**ASSIGNMENT:** In the data below, which lines contain "levels"? List them by copying each one.

**RECORDS SUPPLIED:**
== Segment start ==

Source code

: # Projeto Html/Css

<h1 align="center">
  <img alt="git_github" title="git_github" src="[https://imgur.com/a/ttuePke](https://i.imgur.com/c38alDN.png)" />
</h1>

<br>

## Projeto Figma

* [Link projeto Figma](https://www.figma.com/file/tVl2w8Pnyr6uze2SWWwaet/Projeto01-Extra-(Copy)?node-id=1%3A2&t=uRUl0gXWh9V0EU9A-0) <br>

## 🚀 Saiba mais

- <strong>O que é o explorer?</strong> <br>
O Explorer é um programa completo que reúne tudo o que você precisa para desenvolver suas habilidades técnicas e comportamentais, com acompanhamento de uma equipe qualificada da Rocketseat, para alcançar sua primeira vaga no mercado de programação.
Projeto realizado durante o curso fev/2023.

== Segment end ==
== Segment start ==

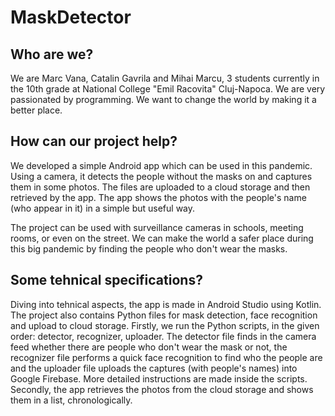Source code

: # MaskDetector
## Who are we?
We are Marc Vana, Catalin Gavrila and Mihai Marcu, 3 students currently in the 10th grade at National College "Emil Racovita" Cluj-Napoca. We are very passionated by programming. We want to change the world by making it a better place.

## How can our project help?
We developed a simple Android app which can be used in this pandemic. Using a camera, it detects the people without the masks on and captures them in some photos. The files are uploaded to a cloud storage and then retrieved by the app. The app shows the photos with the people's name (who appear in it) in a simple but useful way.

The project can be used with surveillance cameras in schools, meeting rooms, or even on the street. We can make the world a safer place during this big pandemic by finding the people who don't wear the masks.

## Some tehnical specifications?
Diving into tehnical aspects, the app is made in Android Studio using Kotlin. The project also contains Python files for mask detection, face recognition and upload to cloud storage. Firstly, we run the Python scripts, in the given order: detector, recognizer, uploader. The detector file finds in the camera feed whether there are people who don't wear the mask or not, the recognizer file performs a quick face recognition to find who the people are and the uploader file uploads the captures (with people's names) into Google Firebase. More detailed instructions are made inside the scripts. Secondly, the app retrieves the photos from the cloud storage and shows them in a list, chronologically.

== Segment end ==
== Segment start ==

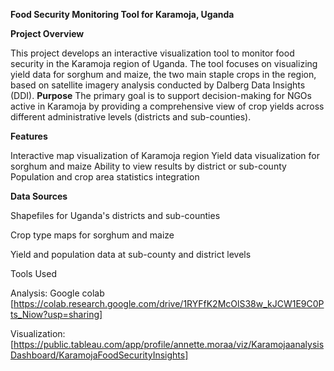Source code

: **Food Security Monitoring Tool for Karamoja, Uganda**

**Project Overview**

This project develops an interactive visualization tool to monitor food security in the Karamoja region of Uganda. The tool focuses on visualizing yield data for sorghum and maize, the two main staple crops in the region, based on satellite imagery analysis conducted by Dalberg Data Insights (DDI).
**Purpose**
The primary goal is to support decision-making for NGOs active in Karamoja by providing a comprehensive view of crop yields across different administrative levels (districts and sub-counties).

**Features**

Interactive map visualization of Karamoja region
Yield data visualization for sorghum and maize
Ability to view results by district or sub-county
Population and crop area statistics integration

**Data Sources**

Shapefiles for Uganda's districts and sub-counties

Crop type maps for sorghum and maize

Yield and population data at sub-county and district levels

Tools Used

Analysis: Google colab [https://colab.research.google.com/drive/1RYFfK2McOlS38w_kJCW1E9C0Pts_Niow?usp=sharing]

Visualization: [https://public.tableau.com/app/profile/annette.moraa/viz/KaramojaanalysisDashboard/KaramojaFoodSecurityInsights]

== Segment end ==

**EXERCISE SOLUTION:**
The primary goal is to support decision-making for NGOs active in Karamoja by providing a comprehensive view of crop yields across different administrative levels (districts and sub-counties).
Yield and population data at sub-county and district levels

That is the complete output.